TASK TO COMPLETE
The lines to copy run from the one containing "## Metadata" to the end of the records below; repeat them exactly and include nothing else.

(Beginning of INPUT DATA)

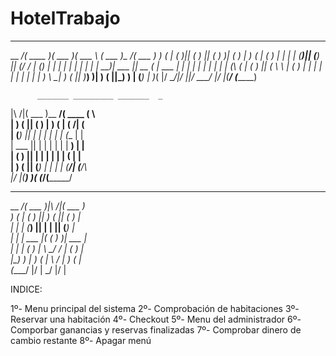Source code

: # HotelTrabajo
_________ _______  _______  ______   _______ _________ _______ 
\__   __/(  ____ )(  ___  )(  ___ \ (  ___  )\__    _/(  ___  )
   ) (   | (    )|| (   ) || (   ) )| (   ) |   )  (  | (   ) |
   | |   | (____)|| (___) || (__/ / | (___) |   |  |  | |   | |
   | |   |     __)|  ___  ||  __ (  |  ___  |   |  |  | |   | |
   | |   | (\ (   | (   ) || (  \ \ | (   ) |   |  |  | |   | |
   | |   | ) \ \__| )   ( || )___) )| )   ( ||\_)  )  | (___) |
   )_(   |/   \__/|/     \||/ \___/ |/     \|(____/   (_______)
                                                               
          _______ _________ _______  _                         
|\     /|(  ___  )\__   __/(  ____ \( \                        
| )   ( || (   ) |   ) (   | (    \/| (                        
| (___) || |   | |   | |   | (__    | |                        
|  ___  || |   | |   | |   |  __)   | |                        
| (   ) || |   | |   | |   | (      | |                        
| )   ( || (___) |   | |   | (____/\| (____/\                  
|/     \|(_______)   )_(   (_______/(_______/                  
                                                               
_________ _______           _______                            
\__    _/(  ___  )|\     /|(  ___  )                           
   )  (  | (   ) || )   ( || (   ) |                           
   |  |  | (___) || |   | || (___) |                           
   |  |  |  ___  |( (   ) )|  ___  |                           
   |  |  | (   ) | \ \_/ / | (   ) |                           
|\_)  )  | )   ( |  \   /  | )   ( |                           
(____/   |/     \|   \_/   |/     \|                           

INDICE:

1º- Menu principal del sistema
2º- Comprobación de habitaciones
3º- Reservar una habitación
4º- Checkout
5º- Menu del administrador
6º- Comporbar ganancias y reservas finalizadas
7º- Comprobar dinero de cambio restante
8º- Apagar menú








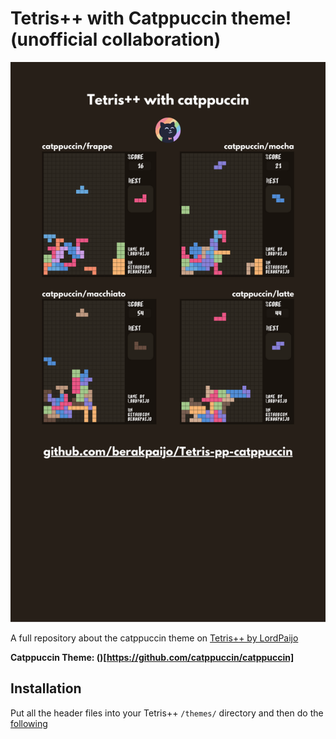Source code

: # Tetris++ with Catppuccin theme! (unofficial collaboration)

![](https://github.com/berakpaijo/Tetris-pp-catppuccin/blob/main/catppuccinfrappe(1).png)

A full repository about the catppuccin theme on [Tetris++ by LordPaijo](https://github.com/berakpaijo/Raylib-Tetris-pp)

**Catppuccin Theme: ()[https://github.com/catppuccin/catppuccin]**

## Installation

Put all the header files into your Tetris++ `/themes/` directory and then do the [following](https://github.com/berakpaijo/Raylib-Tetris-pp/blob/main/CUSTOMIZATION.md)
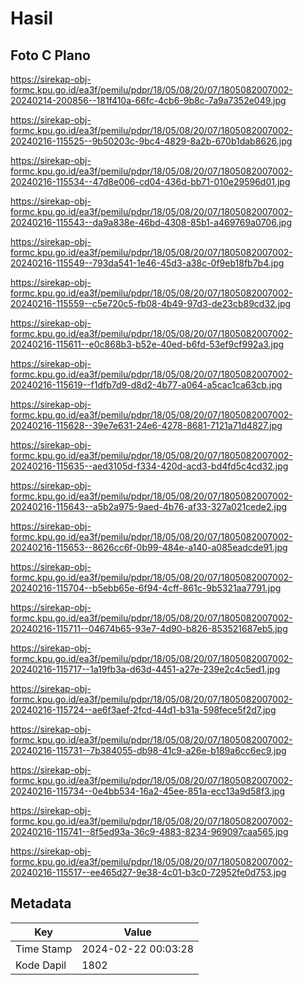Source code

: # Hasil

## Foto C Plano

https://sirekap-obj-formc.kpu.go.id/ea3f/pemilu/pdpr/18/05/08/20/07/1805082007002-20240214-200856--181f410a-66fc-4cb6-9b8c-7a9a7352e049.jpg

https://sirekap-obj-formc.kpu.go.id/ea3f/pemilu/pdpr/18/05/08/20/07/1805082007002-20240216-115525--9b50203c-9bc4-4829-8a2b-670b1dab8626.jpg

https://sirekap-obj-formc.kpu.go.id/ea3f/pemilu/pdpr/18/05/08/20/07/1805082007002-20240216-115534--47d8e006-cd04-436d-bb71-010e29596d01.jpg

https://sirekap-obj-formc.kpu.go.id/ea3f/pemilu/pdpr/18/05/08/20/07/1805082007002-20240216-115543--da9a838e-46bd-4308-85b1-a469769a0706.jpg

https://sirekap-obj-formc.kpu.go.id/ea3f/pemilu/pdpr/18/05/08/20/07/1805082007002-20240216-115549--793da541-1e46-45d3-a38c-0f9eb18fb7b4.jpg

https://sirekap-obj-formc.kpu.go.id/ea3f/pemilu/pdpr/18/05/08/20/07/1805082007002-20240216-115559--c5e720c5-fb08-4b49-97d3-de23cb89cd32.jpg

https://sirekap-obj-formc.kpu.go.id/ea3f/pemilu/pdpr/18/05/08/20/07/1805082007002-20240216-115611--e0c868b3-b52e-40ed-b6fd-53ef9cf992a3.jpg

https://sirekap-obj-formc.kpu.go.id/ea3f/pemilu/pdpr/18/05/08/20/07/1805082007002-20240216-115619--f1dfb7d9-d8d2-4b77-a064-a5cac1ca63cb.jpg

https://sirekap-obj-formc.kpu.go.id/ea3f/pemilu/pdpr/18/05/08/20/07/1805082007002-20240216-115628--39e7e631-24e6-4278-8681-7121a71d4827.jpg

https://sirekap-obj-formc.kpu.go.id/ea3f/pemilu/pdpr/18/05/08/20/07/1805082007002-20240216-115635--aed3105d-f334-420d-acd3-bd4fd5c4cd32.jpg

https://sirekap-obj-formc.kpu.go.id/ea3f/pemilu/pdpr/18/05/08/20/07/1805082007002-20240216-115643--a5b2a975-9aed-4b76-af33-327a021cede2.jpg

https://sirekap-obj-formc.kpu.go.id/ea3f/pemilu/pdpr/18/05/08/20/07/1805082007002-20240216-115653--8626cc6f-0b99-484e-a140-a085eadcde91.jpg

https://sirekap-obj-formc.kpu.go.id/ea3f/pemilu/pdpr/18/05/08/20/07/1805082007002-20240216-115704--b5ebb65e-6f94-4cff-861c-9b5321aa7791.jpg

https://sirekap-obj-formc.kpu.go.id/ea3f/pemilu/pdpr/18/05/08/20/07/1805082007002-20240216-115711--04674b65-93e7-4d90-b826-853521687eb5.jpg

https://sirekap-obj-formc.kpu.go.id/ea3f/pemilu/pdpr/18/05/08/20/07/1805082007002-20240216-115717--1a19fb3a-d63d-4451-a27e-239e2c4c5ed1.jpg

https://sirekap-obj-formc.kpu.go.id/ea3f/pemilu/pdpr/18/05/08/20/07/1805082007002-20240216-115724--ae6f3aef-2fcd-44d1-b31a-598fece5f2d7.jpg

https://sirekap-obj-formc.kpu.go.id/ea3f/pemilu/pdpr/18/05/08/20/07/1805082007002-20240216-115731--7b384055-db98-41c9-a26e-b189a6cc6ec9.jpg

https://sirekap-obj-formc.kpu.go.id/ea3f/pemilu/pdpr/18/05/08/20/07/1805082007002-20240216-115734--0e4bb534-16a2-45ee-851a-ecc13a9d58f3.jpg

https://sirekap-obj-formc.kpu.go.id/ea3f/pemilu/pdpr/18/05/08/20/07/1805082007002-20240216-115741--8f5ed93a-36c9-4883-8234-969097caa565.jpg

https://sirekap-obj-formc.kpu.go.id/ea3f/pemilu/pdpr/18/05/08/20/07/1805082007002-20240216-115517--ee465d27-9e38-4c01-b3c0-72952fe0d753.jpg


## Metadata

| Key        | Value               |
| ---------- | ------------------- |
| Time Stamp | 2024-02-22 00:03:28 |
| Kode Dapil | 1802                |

(End of INPUT DATA)

TASK RESULT
## Metadata

| Key        | Value               |
| ---------- | ------------------- |
| Time Stamp | 2024-02-22 00:03:28 |
| Kode Dapil | 1802                |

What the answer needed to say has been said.